The horizon is at [2]

\[r_{hr}=M+ \sqrt{M^{2}-a^{2}}.\]

The time dilation for a stable circular orbit is [2]

\[\dfrac{dt}{d\tau}=\dfrac{a \sqrt{M}+r^{3/2}}{\sqrt{2 a \sqrt{M} r^{3/2}-3 M r^2+r^3}}.\]

And the innermost stable circular orbit (ISCO) is at \(r=r_{ISCO}\) which is a solution to the following equation [2]

\[0=1-6\dfrac{M}{r}+8\dfrac{a M^{1/2}}{r^{3/2}}-3\dfrac{a^{2}}{r^{2}}.\]

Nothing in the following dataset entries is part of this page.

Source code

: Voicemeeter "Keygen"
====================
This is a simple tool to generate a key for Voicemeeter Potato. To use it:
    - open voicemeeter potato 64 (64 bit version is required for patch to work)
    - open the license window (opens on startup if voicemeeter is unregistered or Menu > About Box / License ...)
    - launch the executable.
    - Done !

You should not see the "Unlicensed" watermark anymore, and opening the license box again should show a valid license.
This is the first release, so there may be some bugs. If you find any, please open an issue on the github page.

Plotting \(r_{rh}, r_{ISCO}\) and \(\dfrac{dt}{d\tau}\) as functions of \(r\) and \(a\), we get

The red line indicates the location of the black hole horizon, the orange line indicates the location of the ISCO, and the blue curve gives the time dilation factor as a function of coordinate \(r\). This plot is generated for \(a=0.8M\). As \(a\) increases, ISCO moves closer to the horizon, and the time dilation at ISCO becomes bigger. Therefore, to get the extreme time dilation of 1 hour equals 7 years as depicted in the movie, the black hole has to spin very fast, and \(a\) takes almost its extremal value \(M.\) We now proceed to derive this spin rate.

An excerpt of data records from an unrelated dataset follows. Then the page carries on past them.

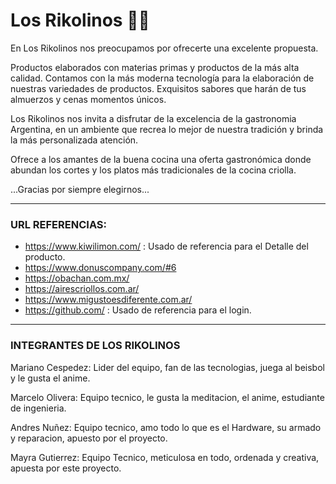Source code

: # Los Rikolinos 👨‍🍳
 


En Los Rikolinos nos preocupamos por ofrecerte una excelente propuesta.


Productos elaborados con materias primas y productos de la más alta calidad. Contamos con la más moderna tecnología para la elaboración de nuestras variedades de productos. Exquisitos sabores que harán de tus almuerzos y cenas momentos únicos.

Los Rikolinos nos invita a disfrutar de la excelencia de la gastronomia Argentina, en un ambiente que recrea lo mejor de nuestra tradición y brinda la más personalizada atención.

Ofrece a los amantes de la buena cocina una oferta gastronómica donde abundan los cortes y los platos más tradicionales de la cocina criolla.

...Gracias por siempre elegirnos... 

***



### URL REFERENCIAS: 

- https://www.kiwilimon.com/ : Usado de referencia para el Detalle del producto.
- https://www.donuscompany.com/#6
- https://obachan.com.mx/
- https://airescriollos.com.ar/
- https://www.migustoesdiferente.com.ar/
- https://github.com/ : Usado de referencia para el login.




****




### INTEGRANTES DE LOS RIKOLINOS

Mariano Cespedez:  Lider del equipo, fan de las tecnologias, juega al beisbol y le gusta el anime.

Marcelo Olivera: Equipo tecnico, le gusta la meditacion, el anime, estudiante de ingenieria.

Andres Nuñez: Equipo tecnico,  amo todo lo que es el Hardware, su armado y reparacion, apuesto por el proyecto.

Mayra Gutierrez: Equipo Tecnico,  meticulosa en todo, ordenada y creativa, apuesta por este proyecto.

We parametrize \(a\) in the following way:

\[a=M(1-\epsilon), \] where \(\epsilon\) is very small. With the equations quoted above, it follows that [2]

\[r_{hr}=M(1+\sqrt{2\epsilon}), \]

\[r_{ISCO}=M[1+(4\epsilon)^{1/3}].\]

The time dilation at this \(r_{ISCO}\) is therefore

\[\left.\dfrac{dt}{d\tau}\right|_{ISCO}=\dfrac{2}{\sqrt{3}}\left(\dfrac{2}{\epsilon}\right)^{1/3}.\]

Setting it to \(\dfrac{\text{7 years}}{\text{1 hour}}=61320,\) we find \(\epsilon=1.34 e -14.\)

Assuming Miller’s planet is at this innermost stable circular orbit, then this is the appropriate \(\epsilon\) value for the movie. Therefore the black hole in the movie is spinning at a rate that’s only 100 trillionths away from the maximum. And the horizon and innermost stable orbit are at \(r_{hr}=1.00000016M,\) and \(r_{ISCO}=1.00004M.\)

Mass of the Black Hole

[Derived From Tidal Force Balance]

The tidal force generated by the black hole across Miller’s planet must be smaller than the inward gravitational acceleration on the planet’s surface generated by the planet’s mass, otherwise, the planet would be torn apart. Using this fact, we can derive the limit to the mass of the black hole.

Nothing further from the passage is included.